Bahan kimia ini menghindari penggunaan baterai berbasis nikel yang lebih mahal yang memberikan kinerja dan jangkauan pada model seperti EQS, versi listrik dari S-Class andalannya.
Kallenius bertaruh bahwa konsumen akan menerima jarak berkendara yang lebih pendek untuk model yang lebih murah karena harga bahan-bahan utama naik.
“Kami rasa akan banyak pelanggan perkotaan yang tidak membutuhkan E63 AMG,” kata Kallenius mengacu pada sedan performa Mercedes. “Untuk posisi entry-level tersebut, kami sedang mencari baterai lithium iron phosphate di masa depan, katanya.
Mercedes menghabiskan lebih dari 40 miliar euro ($47 miliar) untuk melistriki lini produknya pada dekade ini. Rencananya termasuk membangun mobil baterai pada tiga platform kendaraan listrik mulai tahun 2025 dan mendirikan delapan pabrik baterai di seluruh dunia dengan mitra.
Sebagian besar industri otomotif mengandalkan nikel dan kobalt dalam baterai lithium-ion untuk meningkatkan performa mobil listrik. Namun persediaan kedua bahan tersebut terbatas. Nikel, yang membantu menyediakan tenaga dan jangkauan, juga rentan terhadap kebakaran, sebuah risiko yang harus ditanggung oleh industri ini dengan biaya miliaran dolar.

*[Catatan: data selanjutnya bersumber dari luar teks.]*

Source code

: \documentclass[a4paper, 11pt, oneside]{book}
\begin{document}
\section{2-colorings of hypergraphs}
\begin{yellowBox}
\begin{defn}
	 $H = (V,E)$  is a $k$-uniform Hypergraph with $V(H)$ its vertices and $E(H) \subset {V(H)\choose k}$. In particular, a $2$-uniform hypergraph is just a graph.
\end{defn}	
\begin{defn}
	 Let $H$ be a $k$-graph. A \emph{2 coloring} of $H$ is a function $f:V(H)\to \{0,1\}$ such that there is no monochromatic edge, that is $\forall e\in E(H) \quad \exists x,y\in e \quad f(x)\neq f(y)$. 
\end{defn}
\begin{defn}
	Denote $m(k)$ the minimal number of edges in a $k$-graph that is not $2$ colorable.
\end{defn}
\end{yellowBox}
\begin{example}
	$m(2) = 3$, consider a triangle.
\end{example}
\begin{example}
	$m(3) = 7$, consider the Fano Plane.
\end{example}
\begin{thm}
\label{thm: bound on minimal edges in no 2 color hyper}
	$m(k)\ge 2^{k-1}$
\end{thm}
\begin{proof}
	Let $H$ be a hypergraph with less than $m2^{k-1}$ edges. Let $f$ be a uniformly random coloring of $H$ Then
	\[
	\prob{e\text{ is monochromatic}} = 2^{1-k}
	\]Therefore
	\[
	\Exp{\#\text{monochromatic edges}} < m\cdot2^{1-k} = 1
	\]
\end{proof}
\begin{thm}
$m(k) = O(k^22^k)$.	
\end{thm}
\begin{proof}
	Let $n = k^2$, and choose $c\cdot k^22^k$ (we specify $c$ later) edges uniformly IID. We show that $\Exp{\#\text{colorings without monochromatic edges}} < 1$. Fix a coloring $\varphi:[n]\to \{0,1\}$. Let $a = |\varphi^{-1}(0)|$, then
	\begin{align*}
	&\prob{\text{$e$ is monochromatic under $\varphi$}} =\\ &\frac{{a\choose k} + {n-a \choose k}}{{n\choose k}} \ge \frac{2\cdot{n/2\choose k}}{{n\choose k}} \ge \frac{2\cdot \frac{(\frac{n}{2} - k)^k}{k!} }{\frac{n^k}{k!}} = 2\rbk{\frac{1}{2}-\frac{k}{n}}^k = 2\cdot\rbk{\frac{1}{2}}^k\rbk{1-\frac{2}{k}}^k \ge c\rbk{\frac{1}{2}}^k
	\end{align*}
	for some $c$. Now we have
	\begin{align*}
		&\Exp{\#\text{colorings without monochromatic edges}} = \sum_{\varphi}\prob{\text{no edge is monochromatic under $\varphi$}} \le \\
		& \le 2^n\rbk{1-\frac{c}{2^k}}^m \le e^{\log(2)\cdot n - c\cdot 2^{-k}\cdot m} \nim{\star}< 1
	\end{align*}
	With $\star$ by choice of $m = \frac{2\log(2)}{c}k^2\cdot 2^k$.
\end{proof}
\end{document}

CEO Tesla Elon Musk mengatakan pekan lalu bahwa pembuat mobil tersebut beralih secara global ke baterai lithium-iron phosphate untuk model seri standar. Tesla menggunakan baterai LFP di Tiongkok yang dipasok oleh Contemporary Amperex Technology Co., atau CATL, yang telah menyediakan metode untuk menghasilkan kinerja yang lebih baik dari komponen-komponen tersebut.
CATL juga memasok baterai berbasis nikel di Mercedes EQS. CATL dan Mercedes memiliki perjanjian yang mencakup baterai LFP yang menggunakan rekayasa “cell-to-pack” CATL, yang menghemat berat dan biaya dengan mengintegrasikan sel langsung ke dalam paket baterai.

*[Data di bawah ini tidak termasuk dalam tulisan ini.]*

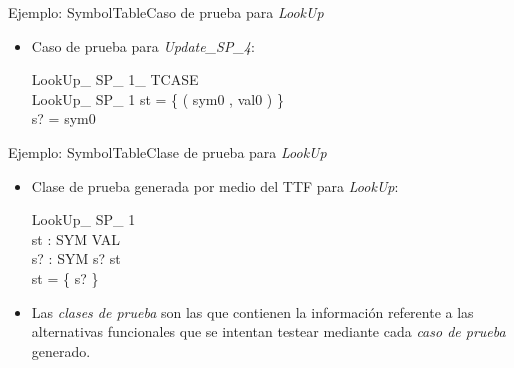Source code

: \documentclass{beamer}
\begin{document}
      \begin{frame}{Ejemplo: SymbolTable}{Caso de prueba para \emph{LookUp}}
        \begin{itemize}
          \vspace{-.5cm}
          \item{
            Caso de prueba para \emph{Update\_SP\_4}:\\
            \vspace{-.5cm}
            \begin{schema}{LookUp\_ SP\_ 1\_ TCASE}\\
              LookUp\_ SP\_ 1 
              \where
              st = \{ ( sym0 , val0 ) \} \\
              s? = sym0
            \end{schema}
          }
        \end{itemize}
      \end{frame}
                  										
      \begin{frame}{Ejemplo: SymbolTable}{Clase de prueba para \emph{LookUp}}
        \begin{itemize}
          \item{
            Clase de prueba generada por medio del TTF para \emph{LookUp}:\\
            \vspace{-.5cm}
            \begin{schema}{LookUp\_ SP\_ 1}\\
              st : SYM \pfun VAL \\
              s? : SYM 
              \where
              s? \in \dom st \\
              \dom st = \{ s? \}
            \end{schema}
          }
                              																
          \item{
            Las \emph{clases de prueba} son las que contienen la información referente a las alternativas funcionales que se intentan testear mediante cada \emph{caso de prueba} generado.
          }
                              																    	
        \end{itemize}
      \end{frame}
                  										
\end{document}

Antara usaha patungan baterai, kontrak jangka panjang untuk bahan mentah, dan taruhan pada terobosan teknologi, Kallenius mengatakan dia yakin Mercedes akan memiliki cukup baterai untuk menggerakkan jajaran mobil listrik barunya.
“Ya, kami terlindungi,” katanya. “Tetapi, ini bukan saat Anda hanya duduk diam dan berkata, ‘Semuanya akan beres dengan sendirinya.’ Anda harus terlibat secara aktif dan mencoba mengelola rantai pasokan saat kita memasuki era mobil listrik.”